◆ Exercise directions:
Would you please copy each line of the listing that mentions "Table"?

----------

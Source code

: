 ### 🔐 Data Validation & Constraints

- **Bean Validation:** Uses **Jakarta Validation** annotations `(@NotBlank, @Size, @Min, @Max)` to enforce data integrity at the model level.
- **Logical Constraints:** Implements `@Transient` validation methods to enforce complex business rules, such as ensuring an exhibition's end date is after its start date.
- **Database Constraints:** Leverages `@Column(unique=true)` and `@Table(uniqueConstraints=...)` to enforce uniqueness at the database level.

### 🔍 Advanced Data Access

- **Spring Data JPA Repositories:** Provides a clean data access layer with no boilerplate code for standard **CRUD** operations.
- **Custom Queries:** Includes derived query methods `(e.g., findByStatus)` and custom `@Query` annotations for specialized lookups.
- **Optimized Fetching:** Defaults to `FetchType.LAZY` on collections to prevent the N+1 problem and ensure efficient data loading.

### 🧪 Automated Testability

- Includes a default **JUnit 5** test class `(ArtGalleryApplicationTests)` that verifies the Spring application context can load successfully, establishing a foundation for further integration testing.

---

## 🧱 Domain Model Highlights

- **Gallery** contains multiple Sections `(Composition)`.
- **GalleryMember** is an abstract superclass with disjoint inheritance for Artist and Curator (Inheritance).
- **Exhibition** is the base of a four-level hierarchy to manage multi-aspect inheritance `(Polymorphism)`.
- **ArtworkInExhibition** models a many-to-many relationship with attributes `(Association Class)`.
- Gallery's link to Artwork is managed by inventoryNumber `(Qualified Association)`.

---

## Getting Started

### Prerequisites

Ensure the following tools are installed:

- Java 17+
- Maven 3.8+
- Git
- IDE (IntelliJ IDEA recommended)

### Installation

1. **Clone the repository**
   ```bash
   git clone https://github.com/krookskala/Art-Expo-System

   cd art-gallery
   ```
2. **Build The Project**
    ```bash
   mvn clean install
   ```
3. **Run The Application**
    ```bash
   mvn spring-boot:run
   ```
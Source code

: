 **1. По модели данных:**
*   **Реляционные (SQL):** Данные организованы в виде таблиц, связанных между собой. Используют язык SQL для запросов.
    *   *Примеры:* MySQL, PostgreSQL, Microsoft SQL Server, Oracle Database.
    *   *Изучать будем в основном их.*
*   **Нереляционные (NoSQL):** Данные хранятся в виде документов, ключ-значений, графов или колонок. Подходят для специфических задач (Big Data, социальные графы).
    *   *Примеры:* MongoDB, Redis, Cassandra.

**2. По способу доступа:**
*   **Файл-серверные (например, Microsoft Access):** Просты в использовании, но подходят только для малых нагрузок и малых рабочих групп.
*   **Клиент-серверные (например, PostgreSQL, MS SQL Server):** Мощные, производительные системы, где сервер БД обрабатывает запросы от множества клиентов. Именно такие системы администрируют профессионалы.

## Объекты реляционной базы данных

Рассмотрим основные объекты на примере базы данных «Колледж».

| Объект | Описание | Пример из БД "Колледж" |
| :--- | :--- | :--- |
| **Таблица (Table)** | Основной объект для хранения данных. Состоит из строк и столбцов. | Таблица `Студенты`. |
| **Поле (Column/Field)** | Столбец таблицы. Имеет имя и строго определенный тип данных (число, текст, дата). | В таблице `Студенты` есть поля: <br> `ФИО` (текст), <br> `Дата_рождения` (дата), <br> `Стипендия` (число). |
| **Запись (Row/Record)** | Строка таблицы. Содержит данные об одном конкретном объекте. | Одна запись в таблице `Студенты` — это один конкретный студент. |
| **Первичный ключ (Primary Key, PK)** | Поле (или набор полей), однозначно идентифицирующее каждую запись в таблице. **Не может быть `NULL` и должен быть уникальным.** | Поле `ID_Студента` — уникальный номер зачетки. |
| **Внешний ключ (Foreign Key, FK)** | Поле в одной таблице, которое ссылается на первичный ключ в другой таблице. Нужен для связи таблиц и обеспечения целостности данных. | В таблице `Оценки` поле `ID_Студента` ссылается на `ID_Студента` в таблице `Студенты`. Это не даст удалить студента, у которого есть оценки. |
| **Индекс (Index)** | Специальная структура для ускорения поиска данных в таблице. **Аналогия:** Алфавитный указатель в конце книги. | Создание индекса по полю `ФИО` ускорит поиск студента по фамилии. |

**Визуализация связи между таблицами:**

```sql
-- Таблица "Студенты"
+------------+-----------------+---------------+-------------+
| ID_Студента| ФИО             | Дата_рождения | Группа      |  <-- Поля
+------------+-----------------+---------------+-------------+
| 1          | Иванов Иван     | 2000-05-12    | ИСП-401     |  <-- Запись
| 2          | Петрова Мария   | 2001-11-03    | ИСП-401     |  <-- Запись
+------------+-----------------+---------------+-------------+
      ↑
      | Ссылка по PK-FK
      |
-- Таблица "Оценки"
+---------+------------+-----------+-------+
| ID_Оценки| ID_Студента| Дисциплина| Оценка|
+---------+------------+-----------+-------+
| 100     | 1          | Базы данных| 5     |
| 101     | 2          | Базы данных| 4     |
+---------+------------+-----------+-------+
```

----------

◆ Expected answer:
- **Database Constraints:** Leverages `@Column(unique=true)` and `@Table(uniqueConstraints=...)` to enforce uniqueness at the database level.
| **Таблица (Table)** | Основной объект для хранения данных. Состоит из строк и столбцов. | Таблица `Студенты`. |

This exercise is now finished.